Your assignment
For the word "often", copy every line of the material that includes it.

Recorded information
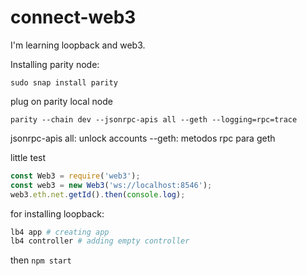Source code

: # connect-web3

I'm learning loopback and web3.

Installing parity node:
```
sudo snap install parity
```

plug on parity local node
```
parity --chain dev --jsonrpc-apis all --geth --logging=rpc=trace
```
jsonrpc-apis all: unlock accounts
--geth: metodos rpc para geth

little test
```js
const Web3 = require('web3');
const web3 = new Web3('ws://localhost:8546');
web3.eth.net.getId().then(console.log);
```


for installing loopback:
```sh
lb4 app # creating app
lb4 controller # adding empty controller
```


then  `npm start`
==
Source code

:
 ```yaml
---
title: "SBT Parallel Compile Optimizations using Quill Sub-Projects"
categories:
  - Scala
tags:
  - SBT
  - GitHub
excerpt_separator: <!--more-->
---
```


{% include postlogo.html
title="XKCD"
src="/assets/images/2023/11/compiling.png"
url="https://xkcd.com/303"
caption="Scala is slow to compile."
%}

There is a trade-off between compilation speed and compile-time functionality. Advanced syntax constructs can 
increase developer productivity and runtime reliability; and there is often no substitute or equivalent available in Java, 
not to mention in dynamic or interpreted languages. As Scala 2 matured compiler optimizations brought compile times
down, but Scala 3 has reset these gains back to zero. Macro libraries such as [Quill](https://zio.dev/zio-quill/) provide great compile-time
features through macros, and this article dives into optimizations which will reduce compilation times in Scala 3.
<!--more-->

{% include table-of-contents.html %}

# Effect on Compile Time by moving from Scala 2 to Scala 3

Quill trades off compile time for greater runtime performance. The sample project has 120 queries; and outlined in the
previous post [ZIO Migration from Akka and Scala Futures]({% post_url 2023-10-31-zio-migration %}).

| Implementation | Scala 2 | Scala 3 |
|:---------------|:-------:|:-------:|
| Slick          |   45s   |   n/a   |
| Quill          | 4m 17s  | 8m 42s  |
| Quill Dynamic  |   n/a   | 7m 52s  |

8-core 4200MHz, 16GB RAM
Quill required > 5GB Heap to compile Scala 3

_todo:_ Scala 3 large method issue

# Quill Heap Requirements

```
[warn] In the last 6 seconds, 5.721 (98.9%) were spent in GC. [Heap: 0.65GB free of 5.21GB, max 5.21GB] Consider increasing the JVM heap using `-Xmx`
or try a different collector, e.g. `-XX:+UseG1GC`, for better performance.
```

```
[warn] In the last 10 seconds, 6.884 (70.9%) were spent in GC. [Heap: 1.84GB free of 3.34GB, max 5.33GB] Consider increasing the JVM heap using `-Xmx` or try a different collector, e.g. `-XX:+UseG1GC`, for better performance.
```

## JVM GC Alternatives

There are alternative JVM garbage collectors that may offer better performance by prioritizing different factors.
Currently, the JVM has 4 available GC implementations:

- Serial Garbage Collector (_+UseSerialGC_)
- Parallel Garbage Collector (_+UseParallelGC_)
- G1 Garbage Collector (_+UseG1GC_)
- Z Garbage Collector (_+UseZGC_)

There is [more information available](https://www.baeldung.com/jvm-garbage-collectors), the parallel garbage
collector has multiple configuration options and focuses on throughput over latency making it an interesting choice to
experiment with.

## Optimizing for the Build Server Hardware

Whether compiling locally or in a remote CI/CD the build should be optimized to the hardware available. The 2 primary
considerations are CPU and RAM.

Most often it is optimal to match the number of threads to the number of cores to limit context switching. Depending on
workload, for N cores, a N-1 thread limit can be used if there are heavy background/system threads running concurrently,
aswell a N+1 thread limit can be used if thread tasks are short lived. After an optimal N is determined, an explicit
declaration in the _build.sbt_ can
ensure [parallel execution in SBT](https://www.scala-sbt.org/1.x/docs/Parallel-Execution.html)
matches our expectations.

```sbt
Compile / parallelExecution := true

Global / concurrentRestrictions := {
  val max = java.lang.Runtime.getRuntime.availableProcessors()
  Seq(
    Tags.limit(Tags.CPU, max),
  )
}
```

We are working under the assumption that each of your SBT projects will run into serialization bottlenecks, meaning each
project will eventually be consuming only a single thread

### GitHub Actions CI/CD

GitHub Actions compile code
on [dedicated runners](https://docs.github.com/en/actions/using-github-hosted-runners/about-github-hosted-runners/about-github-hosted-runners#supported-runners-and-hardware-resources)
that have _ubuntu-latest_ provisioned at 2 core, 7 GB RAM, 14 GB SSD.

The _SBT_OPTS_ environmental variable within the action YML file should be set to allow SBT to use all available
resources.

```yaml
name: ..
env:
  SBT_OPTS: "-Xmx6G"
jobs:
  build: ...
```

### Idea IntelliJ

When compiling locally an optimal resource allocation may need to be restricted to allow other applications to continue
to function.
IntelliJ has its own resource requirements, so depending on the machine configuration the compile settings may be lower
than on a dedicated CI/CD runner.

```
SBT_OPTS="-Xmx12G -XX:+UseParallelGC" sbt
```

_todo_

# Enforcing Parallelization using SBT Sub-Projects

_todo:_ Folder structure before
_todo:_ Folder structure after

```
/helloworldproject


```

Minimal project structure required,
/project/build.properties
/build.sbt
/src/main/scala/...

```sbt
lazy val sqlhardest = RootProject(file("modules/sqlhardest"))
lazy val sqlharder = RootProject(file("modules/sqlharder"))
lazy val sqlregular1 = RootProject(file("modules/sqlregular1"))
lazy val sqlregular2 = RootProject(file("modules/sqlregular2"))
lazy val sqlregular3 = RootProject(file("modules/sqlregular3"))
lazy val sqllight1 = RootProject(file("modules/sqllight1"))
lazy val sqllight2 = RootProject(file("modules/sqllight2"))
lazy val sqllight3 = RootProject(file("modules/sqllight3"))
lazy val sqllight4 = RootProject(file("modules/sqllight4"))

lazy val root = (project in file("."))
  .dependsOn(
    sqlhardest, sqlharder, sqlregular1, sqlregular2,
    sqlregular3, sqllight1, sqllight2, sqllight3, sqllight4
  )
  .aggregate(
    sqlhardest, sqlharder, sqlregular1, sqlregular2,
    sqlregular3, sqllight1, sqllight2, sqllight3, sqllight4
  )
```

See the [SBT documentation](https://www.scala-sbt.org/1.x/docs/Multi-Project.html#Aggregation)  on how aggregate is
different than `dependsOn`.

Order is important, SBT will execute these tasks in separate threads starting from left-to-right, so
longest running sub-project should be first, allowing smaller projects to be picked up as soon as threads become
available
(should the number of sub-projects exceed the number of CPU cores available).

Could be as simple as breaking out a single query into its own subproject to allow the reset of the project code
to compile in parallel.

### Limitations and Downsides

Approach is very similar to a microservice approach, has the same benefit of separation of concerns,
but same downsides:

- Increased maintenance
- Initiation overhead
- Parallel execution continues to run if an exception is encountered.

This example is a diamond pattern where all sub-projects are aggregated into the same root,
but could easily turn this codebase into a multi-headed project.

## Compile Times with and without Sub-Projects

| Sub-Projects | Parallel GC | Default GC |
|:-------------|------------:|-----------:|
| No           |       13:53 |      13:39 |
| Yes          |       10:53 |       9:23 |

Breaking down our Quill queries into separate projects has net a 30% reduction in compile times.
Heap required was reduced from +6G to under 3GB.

Response to this task
increase developer productivity and runtime reliability; and there is often no substitute or equivalent available in Java, 
Most often it is optimal to match the number of threads to the number of cores to limit context switching. Depending on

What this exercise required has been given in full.